Papal apologists are going to parse these words for their life. They’re going to say, “The pope said ‘avoiding pregnancy is not an absolute evil.’ That’s correct. It isn’t.” They’re going to focus on his comments calling abortion a “crime,” which will serve as a distraction, since it’s the strongest statement he’s ever made on that issue. In fact, it’s so strong, it easily distracts from the more subtle bombshell he drops in the same answer.

But a bombshell it is. He is clearly, undeniably equating “avoiding pregnancy” with Pope Paul VI allegedly allowing nuns to use contraceptives. And considering the impracticality of trying to use a barrier method when a man willing to rape a nun is in mid-assault, we can assume that he’s thinking of hormonal contraceptives – which makes the situation even worse, since they are most likely abortifacient at least some of the time.

This is not okay. This is wrong. And people — people who are paid to answer questions about the Catholic faith and to educate you in what the Church teaches — are most likely going to tell you that this is fine.

And if they do that, they’re lying to you.

I cannot overstate how big this one is. If he doesn’t issue a clarification — which is going to require quite a lot of explaining — the upshot of this is that a sitting pope just contradicted the authoritative Church teaching on contraception. He just chucked Humanae Vitae and Casti Connubii and…well, all of it. The slope he just made is so slippery, I can’t even imagine how many Catholics will lose their footing…and there’s nothing but perdition at the bottom.

And at this point, I don’t even know what else to say.

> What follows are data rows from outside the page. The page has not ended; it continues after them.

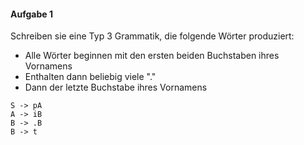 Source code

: #### Aufgabe 1

Schreiben sie eine Typ 3 Grammatik, die folgende Wörter produziert:

- Alle Wörter beginnen mit den ersten beiden Buchstaben ihres Vornamens
- Enthalten dann beliebig viele "."
- Dann der letzte Buchstabe ihres Vornamens

```
S -> pA
A -> iB
B -> .B
B -> t
```
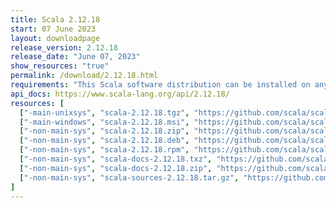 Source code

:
 ```yaml
---
title: Scala 2.12.18
start: 07 June 2023
layout: downloadpage
release_version: 2.12.18
release_date: "June 07, 2023"
show_resources: "true"
permalink: /download/2.12.18.html
requirements: "This Scala software distribution can be installed on any Unix-like or Windows system. It requires Java 8 or later, available <a href='https://www.java.com/'>here</a>."
api_docs: https://www.scala-lang.org/api/2.12.18/
resources: [
  ["-main-unixsys", "scala-2.12.18.tgz", "https://github.com/scala/scala/releases/download/v2.12.18/scala-2.12.18.tgz", "Mac OS X, Unix, Cygwin", "20.01M"],
  ["-main-windows", "scala-2.12.18.msi", "https://github.com/scala/scala/releases/download/v2.12.18/scala-2.12.18.msi", "Windows (msi installer)", "126.62M"],
  ["-non-main-sys", "scala-2.12.18.zip", "https://github.com/scala/scala/releases/download/v2.12.18/scala-2.12.18.zip", "Windows", "20.05M"],
  ["-non-main-sys", "scala-2.12.18.deb", "https://github.com/scala/scala/releases/download/v2.12.18/scala-2.12.18.deb", "Debian", "147.54M"],
  ["-non-main-sys", "scala-2.12.18.rpm", "https://github.com/scala/scala/releases/download/v2.12.18/scala-2.12.18.rpm", "RPM package", "126.87M"],
  ["-non-main-sys", "scala-docs-2.12.18.txz", "https://github.com/scala/scala/releases/download/v2.12.18/scala-docs-2.12.18.txz", "API docs", "54.87M"],
  ["-non-main-sys", "scala-docs-2.12.18.zip", "https://github.com/scala/scala/releases/download/v2.12.18/scala-docs-2.12.18.zip", "API docs", "109.80M"],
  ["-non-main-sys", "scala-sources-2.12.18.tar.gz", "https://github.com/scala/scala/archive/v2.12.18.tar.gz", "Sources", "6.6M"]
]
---
```


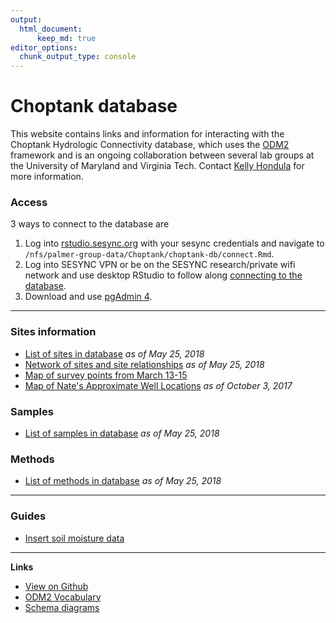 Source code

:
 ```yaml
---
output: 
  html_document:
      keep_md: true
editor_options: 
  chunk_output_type: console
---
```


<!-- README.md is generated from README.Rmd. Please edit that file -->

# Choptank database

This website contains links and information for interacting with the Choptank Hydrologic Connectivity database, which uses the [ODM2](http://www.odm2.org/) framework and is an ongoing collaboration between several lab groups at the University of Maryland and Virginia Tech. Contact [Kelly Hondula](https://github.com/khondula) for more information. 

### Access

3 ways to connect to the database are

1. Log into [rstudio.sesync.org](https://rstudio.sesync.org/) with your sesync credentials and navigate to `/nfs/palmer-group-data/Choptank/choptank-db/connect.Rmd`.
2. Log into SESYNC VPN or be on the SESYNC research/private wifi network and use desktop RStudio to follow along [connecting to the database](https://palmerlab-umd.github.io/choptank-db/connect.html).
3. Download and use [pgAdmin 4](https://www.pgadmin.org/).


---

### Sites information

* [List of sites in database](https://palmerlab-umd.github.io/choptank-db/sites.html) *as of May 25, 2018*
* [Network of sites and site relationships](https://palmerlab-umd.github.io/choptank-db/sites-network.html) *as of May 25, 2018*
* [Map of survey points from March 13-15](https://palmerlab-umd.github.io/choptank-db/survey_pts.html)
* [Map of Nate's Approximate Well Locations](https://palmerlab-umd.github.io/choptank-db/ApproxWellLoc.html) 
*as of October 3, 2017*

### Samples

* [List of samples in database](https://palmerlab-umd.github.io/choptank-db/samples.html) *as of May 25, 2018*

### Methods

* [List of methods in database](https://palmerlab-umd.github.io/choptank-db/methods.html) *as of May 25, 2018*

---

### Guides

* [Insert soil moisture data](https://palmerlab-umd.github.io/choptank-db/soil-moisture-measurements.html)

---

**Links**

* [View on Github](https://github.com/palmerlab-umd/choptank-db)
* [ODM2 Vocabulary](http://vocabulary.odm2.org/)
* [Schema diagrams](http://odm2.github.io/ODM2/schemas/ODM2_Current/diagrams/index.html)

UPDATE: The Vatican press office has confirmed

that the Holy Father was indeed speaking of “condoms and contraceptives” when on the flight back from Mexico, Pope Francis said couples could rightly “avoid pregnancy” in the wake of the Zika virus scare.

Fr. Lombardi told Vatican Radio today, “The contraceptive or condom, in particular cases of emergency or gravity, could be the object of discernment in a serious case of conscience. This is what the Pope said.”

According to Lombardi, the pope spoke of “the possibility of taking recourse to contraception or condoms in cases of emergency or special situations. He is not saying that this possibility is accepted without discernment, indeed, he said clearly that it can be considered in cases of special urgency.”

Lombardi reiterated the example that Pope Francis made of Pope Paul VI’s supposed “authorization of the use of the pill for the religious who were at very serious risk” of rape.  This, said Lombardi, “makes us understand that it is not that it was a normal situation in which this was taken into account.”

Correction: the link originally provided to substantiate the claim that hormonal contraception can act as an abortifacient went to a story about Plan-B One Step “emergency” contraception; we have updated the link to a resource that provides some information about the abortifacient properties of the standard birth control pill, as well as information on other contraceptive methods.